Sci-Fi Horrorfest – First Men in the Moon (1964)

2018 Sci-Fi Horrorfest: First Men in the Moon (1964)
Cast:        Edward Judd as Arnold Bedford
Martha Hyer as Kate Callender
Lionel Jeffries as Professor Cavor

Screenplay by Nigel Kneale & Jan Read
Based on the original story by H.G. Wells
Directed by Nathan Juran

Plot: When astronauts land on the moon in 1964, they discover an old British flag and a letter claiming the moon for Queen Victoria in 1899. The shocking news that man had been to the moon some 65 years earlier is confirmed when an investigative team locate the elderly Arnold Bedford, who proceeds to tell the tale of how, his girlfriend and Professor Cavor visited the moon and encountered an insect race known as the Selenites.

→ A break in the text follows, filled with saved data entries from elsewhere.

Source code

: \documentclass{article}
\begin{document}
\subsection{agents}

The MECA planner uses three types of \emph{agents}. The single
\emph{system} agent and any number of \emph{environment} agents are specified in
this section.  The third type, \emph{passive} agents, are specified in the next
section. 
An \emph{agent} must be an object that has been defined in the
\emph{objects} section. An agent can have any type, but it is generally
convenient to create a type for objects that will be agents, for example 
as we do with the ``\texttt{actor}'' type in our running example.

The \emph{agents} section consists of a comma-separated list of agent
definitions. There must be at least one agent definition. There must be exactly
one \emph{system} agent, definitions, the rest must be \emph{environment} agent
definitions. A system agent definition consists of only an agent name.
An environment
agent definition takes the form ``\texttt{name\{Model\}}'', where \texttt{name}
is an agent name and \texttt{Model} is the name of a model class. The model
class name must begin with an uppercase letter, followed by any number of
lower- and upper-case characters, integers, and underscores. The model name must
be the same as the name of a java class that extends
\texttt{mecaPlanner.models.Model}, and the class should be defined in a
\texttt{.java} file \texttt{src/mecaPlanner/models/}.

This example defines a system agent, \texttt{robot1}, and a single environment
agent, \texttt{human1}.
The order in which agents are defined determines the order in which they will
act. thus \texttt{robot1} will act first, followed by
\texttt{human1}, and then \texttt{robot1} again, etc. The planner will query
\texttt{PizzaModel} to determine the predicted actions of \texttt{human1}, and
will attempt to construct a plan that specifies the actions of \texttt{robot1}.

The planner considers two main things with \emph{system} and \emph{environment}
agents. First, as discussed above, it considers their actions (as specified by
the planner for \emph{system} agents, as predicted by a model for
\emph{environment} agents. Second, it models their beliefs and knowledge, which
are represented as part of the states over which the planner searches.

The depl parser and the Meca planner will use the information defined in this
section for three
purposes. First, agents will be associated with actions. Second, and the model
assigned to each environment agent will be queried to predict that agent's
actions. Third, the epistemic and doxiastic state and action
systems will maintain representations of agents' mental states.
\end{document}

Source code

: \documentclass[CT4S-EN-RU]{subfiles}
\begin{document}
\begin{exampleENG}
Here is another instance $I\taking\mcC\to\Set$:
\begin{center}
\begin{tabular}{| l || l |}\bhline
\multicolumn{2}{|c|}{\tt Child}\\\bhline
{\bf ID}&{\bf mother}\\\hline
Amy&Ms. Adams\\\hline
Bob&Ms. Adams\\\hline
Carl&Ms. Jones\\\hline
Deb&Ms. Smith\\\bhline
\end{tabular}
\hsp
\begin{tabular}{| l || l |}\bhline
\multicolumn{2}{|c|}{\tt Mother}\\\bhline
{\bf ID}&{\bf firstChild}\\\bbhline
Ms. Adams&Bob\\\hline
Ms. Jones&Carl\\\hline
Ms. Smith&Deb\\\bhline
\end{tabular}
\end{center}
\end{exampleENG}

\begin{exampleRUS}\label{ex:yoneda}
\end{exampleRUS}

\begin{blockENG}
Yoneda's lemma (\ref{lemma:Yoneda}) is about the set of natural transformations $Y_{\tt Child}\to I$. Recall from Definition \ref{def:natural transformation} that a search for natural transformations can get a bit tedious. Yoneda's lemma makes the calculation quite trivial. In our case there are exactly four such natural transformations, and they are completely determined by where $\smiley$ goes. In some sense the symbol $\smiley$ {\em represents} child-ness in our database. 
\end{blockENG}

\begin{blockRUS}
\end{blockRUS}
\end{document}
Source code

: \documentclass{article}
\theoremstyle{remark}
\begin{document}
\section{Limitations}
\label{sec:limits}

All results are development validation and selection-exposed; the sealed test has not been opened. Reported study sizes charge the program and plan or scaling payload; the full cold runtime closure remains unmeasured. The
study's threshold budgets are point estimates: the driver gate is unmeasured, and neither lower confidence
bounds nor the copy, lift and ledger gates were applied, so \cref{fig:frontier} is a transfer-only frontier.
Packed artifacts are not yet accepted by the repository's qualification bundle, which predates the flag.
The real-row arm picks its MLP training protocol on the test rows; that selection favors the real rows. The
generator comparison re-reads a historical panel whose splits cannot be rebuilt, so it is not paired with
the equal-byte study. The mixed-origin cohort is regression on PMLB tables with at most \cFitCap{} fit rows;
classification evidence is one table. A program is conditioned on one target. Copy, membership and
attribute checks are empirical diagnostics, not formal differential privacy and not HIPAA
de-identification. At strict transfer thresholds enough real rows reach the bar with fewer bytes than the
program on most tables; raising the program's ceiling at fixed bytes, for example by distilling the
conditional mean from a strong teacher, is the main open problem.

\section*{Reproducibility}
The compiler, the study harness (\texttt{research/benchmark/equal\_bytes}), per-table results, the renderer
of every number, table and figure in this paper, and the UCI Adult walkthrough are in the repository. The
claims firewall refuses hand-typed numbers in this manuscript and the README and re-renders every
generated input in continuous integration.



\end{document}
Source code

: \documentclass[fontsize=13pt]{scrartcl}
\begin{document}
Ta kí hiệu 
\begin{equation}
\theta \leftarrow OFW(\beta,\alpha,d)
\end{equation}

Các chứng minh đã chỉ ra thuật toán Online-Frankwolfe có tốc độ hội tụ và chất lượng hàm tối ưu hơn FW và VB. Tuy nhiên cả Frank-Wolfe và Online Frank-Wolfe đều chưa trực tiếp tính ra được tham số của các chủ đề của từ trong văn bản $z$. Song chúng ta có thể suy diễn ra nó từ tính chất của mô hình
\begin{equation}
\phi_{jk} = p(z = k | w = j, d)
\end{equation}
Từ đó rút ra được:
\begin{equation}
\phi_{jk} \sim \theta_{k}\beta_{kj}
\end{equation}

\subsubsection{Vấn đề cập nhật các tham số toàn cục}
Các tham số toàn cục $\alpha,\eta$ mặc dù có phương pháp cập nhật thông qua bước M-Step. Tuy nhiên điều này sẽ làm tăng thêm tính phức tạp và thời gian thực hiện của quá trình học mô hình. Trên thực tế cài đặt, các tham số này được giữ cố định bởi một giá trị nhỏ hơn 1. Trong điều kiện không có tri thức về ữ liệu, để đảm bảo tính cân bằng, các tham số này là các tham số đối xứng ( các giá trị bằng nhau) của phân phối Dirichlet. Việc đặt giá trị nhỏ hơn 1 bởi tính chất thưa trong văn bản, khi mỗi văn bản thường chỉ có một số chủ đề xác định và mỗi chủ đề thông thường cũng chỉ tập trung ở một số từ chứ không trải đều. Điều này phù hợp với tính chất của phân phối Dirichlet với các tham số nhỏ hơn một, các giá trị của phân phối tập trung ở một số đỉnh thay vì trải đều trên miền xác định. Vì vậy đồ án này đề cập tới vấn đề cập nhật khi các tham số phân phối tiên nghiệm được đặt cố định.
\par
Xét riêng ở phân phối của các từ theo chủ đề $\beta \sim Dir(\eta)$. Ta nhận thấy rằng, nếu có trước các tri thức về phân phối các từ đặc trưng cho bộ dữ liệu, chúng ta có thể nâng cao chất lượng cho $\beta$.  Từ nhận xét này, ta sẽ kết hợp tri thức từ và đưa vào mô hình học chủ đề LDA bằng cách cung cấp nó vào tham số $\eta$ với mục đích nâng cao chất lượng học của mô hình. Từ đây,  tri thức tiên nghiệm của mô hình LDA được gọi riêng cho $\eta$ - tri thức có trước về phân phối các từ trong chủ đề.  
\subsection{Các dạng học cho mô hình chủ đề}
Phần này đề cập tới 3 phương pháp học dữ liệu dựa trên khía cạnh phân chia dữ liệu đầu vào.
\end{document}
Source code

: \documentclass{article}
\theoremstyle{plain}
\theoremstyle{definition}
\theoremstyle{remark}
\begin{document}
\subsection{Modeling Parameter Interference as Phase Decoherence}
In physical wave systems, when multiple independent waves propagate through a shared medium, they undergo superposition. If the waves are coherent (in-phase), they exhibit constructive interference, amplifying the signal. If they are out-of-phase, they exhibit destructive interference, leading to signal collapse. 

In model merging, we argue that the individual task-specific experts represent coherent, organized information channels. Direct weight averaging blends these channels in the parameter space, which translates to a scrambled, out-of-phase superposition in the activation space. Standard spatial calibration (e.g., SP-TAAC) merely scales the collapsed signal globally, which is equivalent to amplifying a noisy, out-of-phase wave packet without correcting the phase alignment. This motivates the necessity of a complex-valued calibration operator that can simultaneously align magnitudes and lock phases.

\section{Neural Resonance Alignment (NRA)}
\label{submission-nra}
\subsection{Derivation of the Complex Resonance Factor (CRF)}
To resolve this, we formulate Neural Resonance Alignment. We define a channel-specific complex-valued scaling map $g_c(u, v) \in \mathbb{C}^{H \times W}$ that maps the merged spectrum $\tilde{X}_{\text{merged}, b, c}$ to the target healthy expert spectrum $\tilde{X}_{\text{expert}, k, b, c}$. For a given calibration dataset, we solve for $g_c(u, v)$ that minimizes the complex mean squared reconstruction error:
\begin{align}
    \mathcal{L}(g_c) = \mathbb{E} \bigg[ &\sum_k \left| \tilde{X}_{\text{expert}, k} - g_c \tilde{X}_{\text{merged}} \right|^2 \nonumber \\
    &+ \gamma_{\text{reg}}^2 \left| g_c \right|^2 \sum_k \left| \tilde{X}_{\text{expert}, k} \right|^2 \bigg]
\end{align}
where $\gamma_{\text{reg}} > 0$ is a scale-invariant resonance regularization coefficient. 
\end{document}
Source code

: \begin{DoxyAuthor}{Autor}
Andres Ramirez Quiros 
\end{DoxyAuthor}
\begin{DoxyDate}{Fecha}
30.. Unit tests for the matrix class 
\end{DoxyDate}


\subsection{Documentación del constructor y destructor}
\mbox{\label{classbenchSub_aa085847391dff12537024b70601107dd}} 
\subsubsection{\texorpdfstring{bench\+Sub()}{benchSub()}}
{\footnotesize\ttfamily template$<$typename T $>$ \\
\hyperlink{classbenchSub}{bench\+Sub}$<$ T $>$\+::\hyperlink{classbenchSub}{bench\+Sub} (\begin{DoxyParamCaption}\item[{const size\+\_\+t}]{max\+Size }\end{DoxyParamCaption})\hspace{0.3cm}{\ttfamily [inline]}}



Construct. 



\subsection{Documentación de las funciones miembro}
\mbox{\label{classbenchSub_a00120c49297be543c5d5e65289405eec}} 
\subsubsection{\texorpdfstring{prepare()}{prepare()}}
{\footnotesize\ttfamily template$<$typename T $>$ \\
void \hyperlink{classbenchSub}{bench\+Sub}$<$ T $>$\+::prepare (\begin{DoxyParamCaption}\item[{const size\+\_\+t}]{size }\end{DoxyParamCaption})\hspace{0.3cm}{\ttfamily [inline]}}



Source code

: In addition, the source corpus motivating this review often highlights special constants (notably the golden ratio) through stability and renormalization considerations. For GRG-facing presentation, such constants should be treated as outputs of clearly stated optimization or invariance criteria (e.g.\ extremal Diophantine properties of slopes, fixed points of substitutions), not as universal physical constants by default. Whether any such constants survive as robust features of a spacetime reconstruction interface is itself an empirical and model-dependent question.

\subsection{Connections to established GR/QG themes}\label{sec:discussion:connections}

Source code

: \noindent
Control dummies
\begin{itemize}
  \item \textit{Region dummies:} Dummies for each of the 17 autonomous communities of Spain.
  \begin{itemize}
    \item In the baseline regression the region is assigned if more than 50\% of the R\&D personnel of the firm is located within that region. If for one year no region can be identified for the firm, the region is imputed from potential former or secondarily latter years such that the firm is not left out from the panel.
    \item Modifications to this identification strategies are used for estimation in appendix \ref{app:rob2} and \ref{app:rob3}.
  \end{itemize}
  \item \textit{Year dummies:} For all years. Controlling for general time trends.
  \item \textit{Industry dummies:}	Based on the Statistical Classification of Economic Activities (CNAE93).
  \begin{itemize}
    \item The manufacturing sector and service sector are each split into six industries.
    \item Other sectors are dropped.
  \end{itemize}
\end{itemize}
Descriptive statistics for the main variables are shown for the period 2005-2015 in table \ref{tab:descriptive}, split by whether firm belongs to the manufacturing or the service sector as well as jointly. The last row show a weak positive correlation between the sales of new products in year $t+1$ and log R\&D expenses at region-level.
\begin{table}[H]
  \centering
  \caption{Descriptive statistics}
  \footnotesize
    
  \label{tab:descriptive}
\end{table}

Richard’s Review: First Men in the Moon features special effects from the legendary Ray Harryhausen. However, it rarely gets mentioned and is always overshadowed by many of his other works. There are multiple reasons for this as the movie had several key issues that prevented it from being as good as it could have been. First, the film is too long at an hour and 45 minutes. It takes nearly 45 minutes for our space travelers to actually lift off. There is way too much build-up to the launch, resulting in a very slow pace to the film. 20 minutes or so could have been edited out to speed up the opening. As well, nearly an hour spent on the moon means the action tends to drag on in many places. Again, I think 15 minutes could be shaved off this segment, resulting in a much quicker and more appropriate running time of 70 minutes.

In addition to some editing and a tighter script, it’s difficult to determine who is the true hero of the story. Arnold Bedford comes across as deceitful and less than pleasant towards the Selenites on the moon when he is actually invading their world. Professor Cavor is eccentric but seems self-centered towards the end, which ultimately plays a part in the rushed final scene. The film wraps the story up too quickly and could have used another five minutes to expand on the conclusion.

Finally, Ray Harryhausen didn’t have as much to create for this film. The Selenites are at times Harryhausen creations while actors in suits in other scenes. The “moon bull” was fun and the highlight of the film. Unfortunately, the magic present in many of Harryhausen’s other films is lacking here. I enjoyed it more for what it could have been than for what it was. I would watch the movie again but it’s not the best of Harryhausen.


Karla’s Thoughts: The movie was way too long and would have been better by cutting out a lot of the opening scenes as well as on the moon. It was hard to like Bedford as he was a scam artist, treated his girlfriend badly and was mean to the Selenites from the very beginning. I enjoyed the premise and loved Ray Harryhausen’s work but I wish the science was a little more fact and less fantasy.


  • H.G. Wells published the original story in The Strand magazine from December 1900 to August 1901.
  • C.S. Lewis once stated that First Men in the Moon was one of the best science fiction stories he ever read.
  • The adventures on the moon in A Trip to the Moon (1902) were inspired by this novel.
  • Composer Bernard Herrmann was originally set to score this film but asked for too much money, resulting in producers Harryhausen and Charles Schneer to hire Laurie Johnson instead.

Availability: The film is available from Twilight Time on Blu-ray but is out-of-print, so expect to pay $60 or more. It’s still available on DVD but is currently going for $30. So the higher price may turn some of you off. Place it towards the bottom of your Harryhausen wish list.